For three centuries Polonnaruwa was a royal capital of both the Chola and Sinhalese kingdoms. Although nearly 1000 years old, it is much younger than Anuradhapura and generally in better repair. The monuments are arranged in a reasonably compact garden setting and their development is easier to follow. All in all, you’ll probably find Polonnaruwa the easier of the two ancient capitals to appreciate. It is best to explore by bicycle, which you can rent from several places in town.
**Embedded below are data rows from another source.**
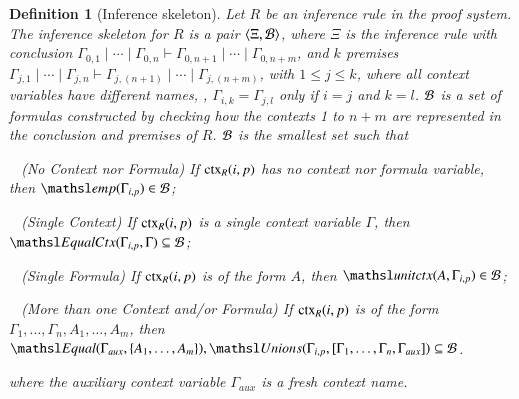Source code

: \documentclass{new_tlp}
\newcommand{\elin}[2]{\ensuremath{{\tsl{unitctx}(\ensuremath{#1}, \ensuremath{#2})}}}
\newcommand{\emp}[1]{\ensuremath{{\tsl{emp}(\ensuremath{#1})}}}
\newcommand{\unions}[2]{\ensuremath{\tsl{Unions}(\ensuremath{#1},\ensuremath{#2})}}
\newcommand{\equal}[2]{\ensuremath{\tsl{Equal}(\ensuremath{#1},\ensuremath{#2})}}
\newcommand{\equalCtx}[2]{\ensuremath{\tsl{EqualCtx}(\ensuremath{#1},\ensuremath{#2})}}
\newtheorem{definition}[theorem]{Definition}
\begin{document}
\begin{definition}[Inference skeleton]
\label{def:inference-skeleton}
Let $R$ be an inference rule in the proof system. 
The \emph{inference skeleton} for $R$ is a pair $\tup{\Xi, \Bscr}$, 
where $\Xi$ is the inference rule 
with conclusion $\Gamma_{0,1}  \mid \cdots \mid \Gamma_{0,n} \vdash 
\Gamma_{0,n+1} \mid \cdots \mid \Gamma_{0,n + m}$, and $k$ premises 
$\Gamma_{j,1}  \mid \cdots \mid \Gamma_{j,n} \vdash \Gamma_{j,(n+1)} \mid \cdots \mid \Gamma_{j,(n+m)}$, 
with $1 \leq j \leq k$, where all context variables have different names, \ie, 
$\Gamma_{i,k} = \Gamma_{j,l}$ only if $i = j$ and $k = l$.
$\Bscr$ is a set of formulas constructed by checking 
how the contexts 1 to $n+m$ are represented in the conclusion and premises of
$R$. 
$\Bscr$ is the smallest set such that

\noindent
\textbullet~ (No Context nor Formula) If $\textrm{ctx}_R(i,p)$ has no context nor formula variable, then $\emp{\Gamma_{i,p}} \in \Bscr$;

\noindent
\textbullet~ (Single Context) If $\textrm{ctx}_R(i,p)$ is a single context variable $\Gamma$, then $\equalCtx{\Gamma_{i,p}}{\Gamma} \subseteq \Bscr$;

\noindent
\textbullet~ (Single Formula) If $\textrm{ctx}_R(i,p)$ is of the form $A$, then $\elin{A}{\Gamma_{i,p}} \in \Bscr$;

\noindent
\textbullet~ (More than one Context and/or Formula) If $\textrm{ctx}_R(i,p)$ is of the form $\Gamma_1, \ldots, \Gamma_n, A_1, \ldots, A_m$, 
 then $\equal{\Gamma_{aux}}{\{A_1, \ldots, A_m\}}, \unions{\Gamma_{i,p}}{[\Gamma_1, \ldots, \Gamma_n, 
 \Gamma_{aux}]} \subseteq \Bscr$.

 \noindent
where the auxiliary context variable $\Gamma_{aux}$ is a fresh context name. 
\end{definition}

\end{document}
The South Indian Chola dynasty made its capital at Polonnaruwa after conquering Anuradhapura in the late 10th century, as Polonnaruwa was a strategically better place to guard against any rebellion from the Ruhunu Sinhalese kingdom in the southeast. It also, apparently, had fewer mosquitoes! When the Sinhalese king Vijayabahu I drove the Cholas off the island in 1070, he kept Polonnaruwa as his capital.
Under King Parakramabahu I (r 1153–86), Polonnaruwa reached its zenith. The king erected huge buildings, planned beautiful parks and, as a crowning achievement, created a 2500-hectare tank, which was so large that it was named the Parakrama Samudra (Sea of Parakrama). The present lake incorporates three older tanks, so it may not be the actual tank he created.
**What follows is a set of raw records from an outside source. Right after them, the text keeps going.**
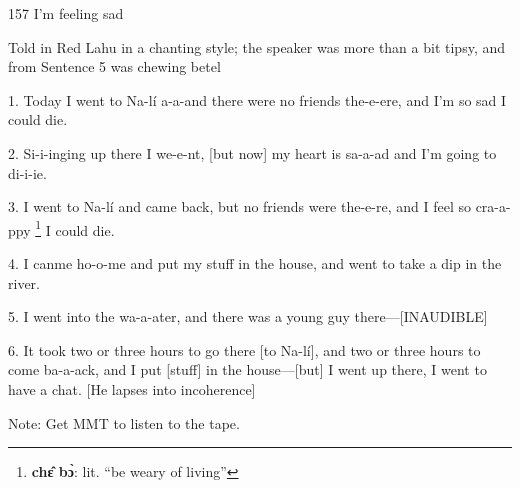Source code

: 
157 I'm feeling sad

Told in Red Lahu in a chanting style; the speaker was more than a bit tipsy, and
from Sentence 5 was chewing betel

1. Today I went to Na-lí a-a-and there were no friends the-e-ere, and I'm so sad
I could die.

2. Si-i-inging up there I we-e-nt, [but now] my heart is sa-a-ad and I'm going
to di-i-ie.

3. I went to Na-lí and came back, but no friends were the-e-re, and I feel so
cra-a-ppy \footnote{\textbf{chɛ̂ bɔ̀}: lit. ``be weary of living''} I could die.

4. I canme ho-o-me and put my stuff in the house, and went to take a dip in the
river.

5. I went into the wa-a-ater, and there was a young guy there---[INAUDIBLE]

6. It took two or three hours to go there [to Na-lí], and two or three hours to
come ba-a-ack, and I put [stuff] in the house---[but] I went up there, I went to
have a chat. [He lapses into incoherence]

Note: Get MMT to listen to the tape.

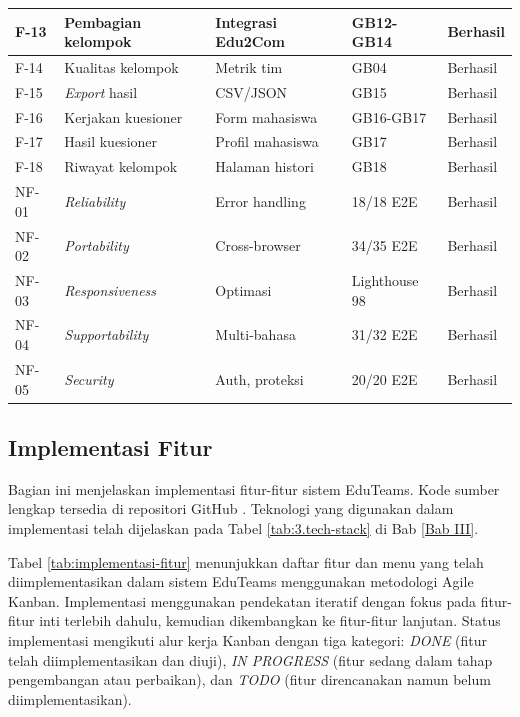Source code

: \begin{longtable}{|p{}|p{}|p{}|p{}|p{}|}
	\hline
	F-13          & Pembagian kelompok      & Integrasi Edu2Com         & GB12-GB14          & Berhasil        \\
	\hline
	F-14          & Kualitas kelompok       & Metrik tim                & GB04               & Berhasil        \\
	\hline
	F-15          & \textit{Export} hasil   & CSV/JSON                  & GB15               & Berhasil        \\
	\hline
	F-16          & Kerjakan kuesioner      & Form mahasiswa            & GB16-GB17          & Berhasil        \\
	\hline
	F-17          & Hasil kuesioner         & Profil mahasiswa          & GB17               & Berhasil        \\
	\hline
	F-18          & Riwayat kelompok        & Halaman histori           & GB18               & Berhasil        \\
	\hline
	NF-01         & \textit{Reliability}    & Error handling            & 18/18 E2E          & Berhasil        \\
	\hline
	NF-02         & \textit{Portability}    & Cross-browser             & 34/35 E2E          & Berhasil        \\
	\hline
	NF-03         & \textit{Responsiveness} & Optimasi                  & Lighthouse 98      & Berhasil        \\
	\hline
	NF-04         & \textit{Supportability} & Multi-bahasa              & 31/32 E2E          & Berhasil        \\
	\hline
	NF-05         & \textit{Security}       & Auth, proteksi            & 20/20 E2E          & Berhasil        \\
	\hline
\end{longtable}

\subsection{Implementasi Fitur}

Bagian ini menjelaskan implementasi fitur-fitur sistem EduTeams. Kode sumber lengkap tersedia di repositori GitHub \cite{EduTeamsRepo2025}. Teknologi yang digunakan dalam implementasi telah dijelaskan pada Tabel \ref{tab:3.tech-stack} di Bab \ref{Bab III}.

Tabel \ref{tab:implementasi-fitur} menunjukkan daftar fitur dan menu yang telah diimplementasikan dalam sistem EduTeams menggunakan metodologi Agile Kanban. Implementasi menggunakan pendekatan iteratif dengan fokus pada fitur-fitur inti terlebih dahulu, kemudian dikembangkan ke fitur-fitur lanjutan. Status implementasi mengikuti alur kerja Kanban dengan tiga kategori: \textit{DONE} (fitur telah diimplementasikan dan diuji), \textit{IN PROGRESS} (fitur sedang dalam tahap pengembangan atau perbaikan), dan \textit{TODO} (fitur direncanakan namun belum diimplementasikan).

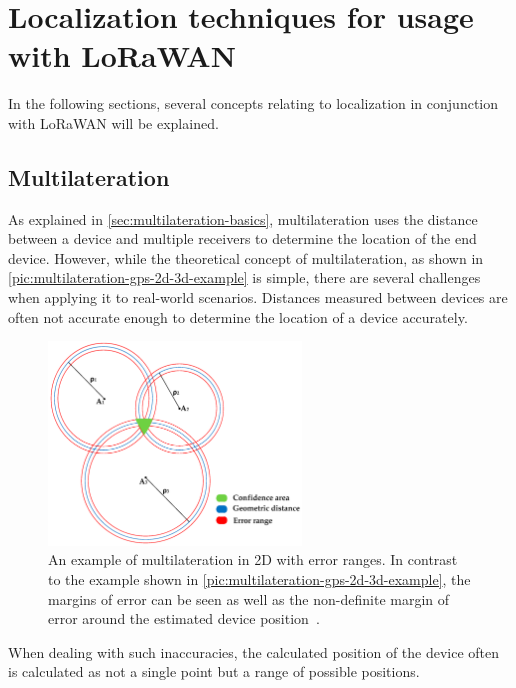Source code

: \section{Localization techniques for usage with \acs{LoRaWAN}}\label{sec:lorawan-localization-techniques}

In the following sections, several concepts relating to localization in conjunction with \ac{LoRaWAN} will be explained.

\subsection{Multilateration}\label{sec:lorawan-multilateration}

As explained in \cref{sec:multilateration-basics}, multilateration uses the distance between a device and multiple receivers to determine the location of the end device.
However, while the theoretical concept of multilateration, as shown in \cref{pic:multilateration-gps-2d-3d-example} is simple, there are several challenges when applying it to real-world scenarios.
Distances measured between devices are often not accurate enough to determine the location of a device accurately.

\begin{figure}[htbp]
    \centering
    \includegraphics[width=0.6\textwidth]{pictures/multilateration/multilateration_error_ranges.png}
    \caption{
        An example of multilateration in 2D with error ranges.
        In contrast to the example shown in \cref{pic:multilateration-gps-2d-3d-example}, the margins of error can be seen as well as the non-definite margin of error around the estimated device position~\protect\cite{kapoor_novel_2016}.
    }\label{pic:multilateration-with-error-ranges-example}
\end{figure}

When dealing with such inaccuracies, the calculated position of the device often is calculated as not a single point but a range of possible positions.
Parakramabahu I was followed by Nissanka Malla (r 1187–96), who virtually bankrupted the kingdom through his attempts to match his predecessors’ achievements. By the early 13th century, Polonnaruwa was beginning to prove as susceptible to Indian invasion as Anuradhapura, and eventually it too was abandoned and the centre of Sinhalese power shifted to the western side of the island.
In 1982, Unesco added the ancient city of Polonnaruwa to its World Heritage list.